Much of LaFevor’s work is informed by his full-time job as a professor at the University of Texas at Arlington, where he teaches undergraduate courses on Colonial and Modern Latin American History and upper-division seminars on revolutions in Cuba and Mexico, nationalism, sport and gender, and slavery in the Western Hemisphere.

He took most of the images in conjunction with his ongoing historical preservation project of slave-era documents in Cuba’s oldest churches, which brings LaFevor to the island several times a year. For more on LaFevor’s Cuba travels, see the cover story on pg. 7.

The exhibit will feature approximately 30 images ranging from portraiture and street photography to interiors of rooms and detailed vignettes.

“One of the images is of an old boxer whom I encountered while working on my current book,” LaFevor says, referring to Prizefighting and Civilization: Race, the Public Sphere, and Identity in Cuba and Mexico, 1840s-1940s, which is currently awaiting publication. “He was in his late 70s or early 80s, and I have a shot of his hands showing me the scrapbook that he kept from the 1950s onward.”

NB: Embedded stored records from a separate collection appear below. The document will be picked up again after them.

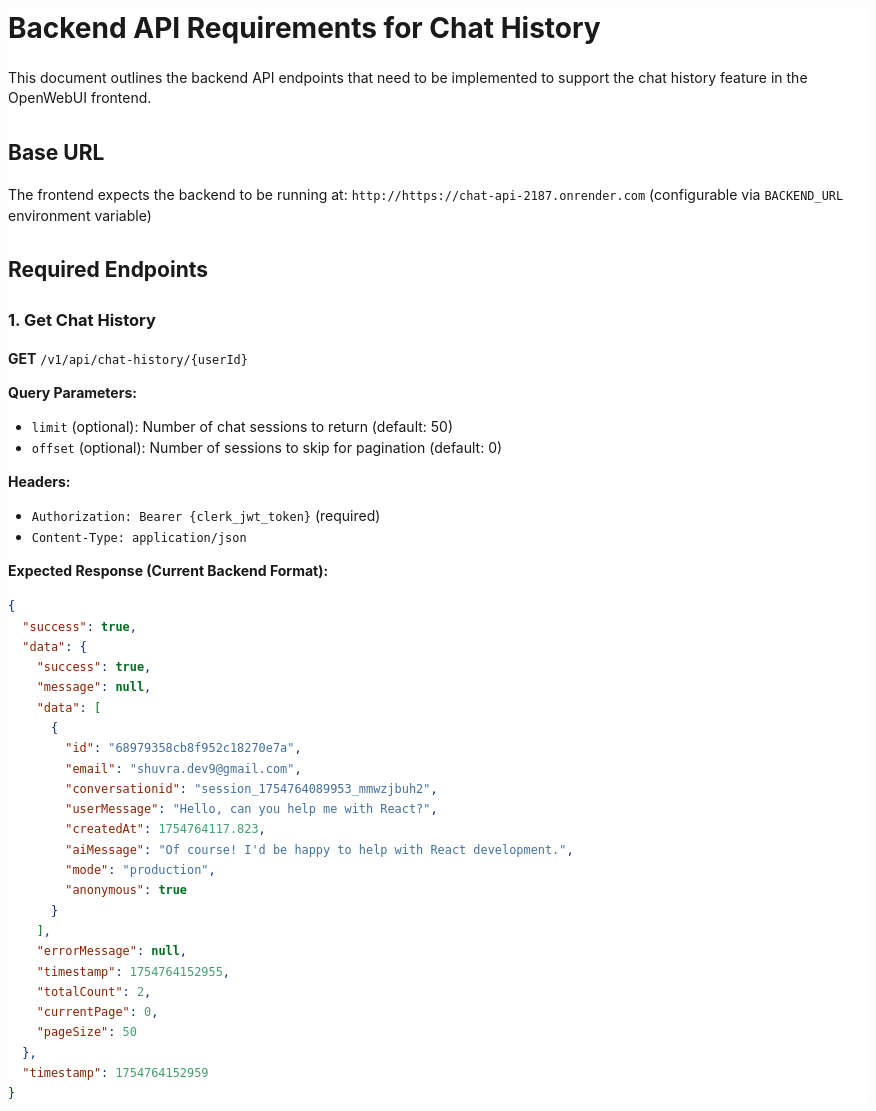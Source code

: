 # Backend API Requirements for Chat History

This document outlines the backend API endpoints that need to be implemented to support the chat history feature in the OpenWebUI frontend.

## Base URL
The frontend expects the backend to be running at: `http://https://chat-api-2187.onrender.com` (configurable via `BACKEND_URL` environment variable)

## Required Endpoints

### 1. Get Chat History
**GET** `/v1/api/chat-history/{userId}`

**Query Parameters:**
- `limit` (optional): Number of chat sessions to return (default: 50)
- `offset` (optional): Number of sessions to skip for pagination (default: 0)

**Headers:**
- `Authorization: Bearer {clerk_jwt_token}` (required)
- `Content-Type: application/json`

**Expected Response (Current Backend Format):**
```json
{
  "success": true,
  "data": {
    "success": true,
    "message": null,
    "data": [
      {
        "id": "68979358cb8f952c18270e7a",
        "email": "shuvra.dev9@gmail.com",
        "conversationid": "session_1754764089953_mmwzjbuh2",
        "userMessage": "Hello, can you help me with React?",
        "createdAt": 1754764117.823,
        "aiMessage": "Of course! I'd be happy to help with React development.",
        "mode": "production",
        "anonymous": true
      }
    ],
    "errorMessage": null,
    "timestamp": 1754764152955,
    "totalCount": 2,
    "currentPage": 0,
    "pageSize": 50
  },
  "timestamp": 1754764152959
}
```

LaFevor’s lens finds beauty in the everyday, from the rusty grill of one the many classic cars maintained as a necessity of everyday life by Cuban drivers to a stunning view of the Havana streets at dusk, awash in myriad shades of blue.

But the pictures that haunt you are his unforgettable portraits of Cuban street life, whether it’s young boys diving in the waters of the Bay of Havana, construction workers toiling in the unforgiving sun, denizens waiting their turn for a trim in the local barber shop, or the many close-ups of wizened faces ravaged by years under an aging political dictatorship yet still maintaining a twinkle of hope in those smiling eyes.

“They’re the types of images I wish existed for the period I wrote about because they’re not formal, they’re not really very well planned, they’re kind of immediate and in the moment,” LaFevor said. “I hope to capture some of the changes and continuities that will provide Cubans with the stuff of daily life for years to come.”

For Avi Hernandez, Artes de la Rosa managing director, LaFevor’s images were a perfect fit for an organization dedicated to preserving, promoting, and interpreting the art, lives, and history of Latino culture.

“The photographs are incredible,” Hernandez said. “They communicate the story of Cuba, its people and culture, unfiltered by the bias of politics. The images share our common humanity, the story of us all as members of an extended familia.”

Cuba: Histories of the Present

Opens 6-8pm Fri at Artes de la Rosa, 1140 N Main St, FW. Free. 817-624-8333.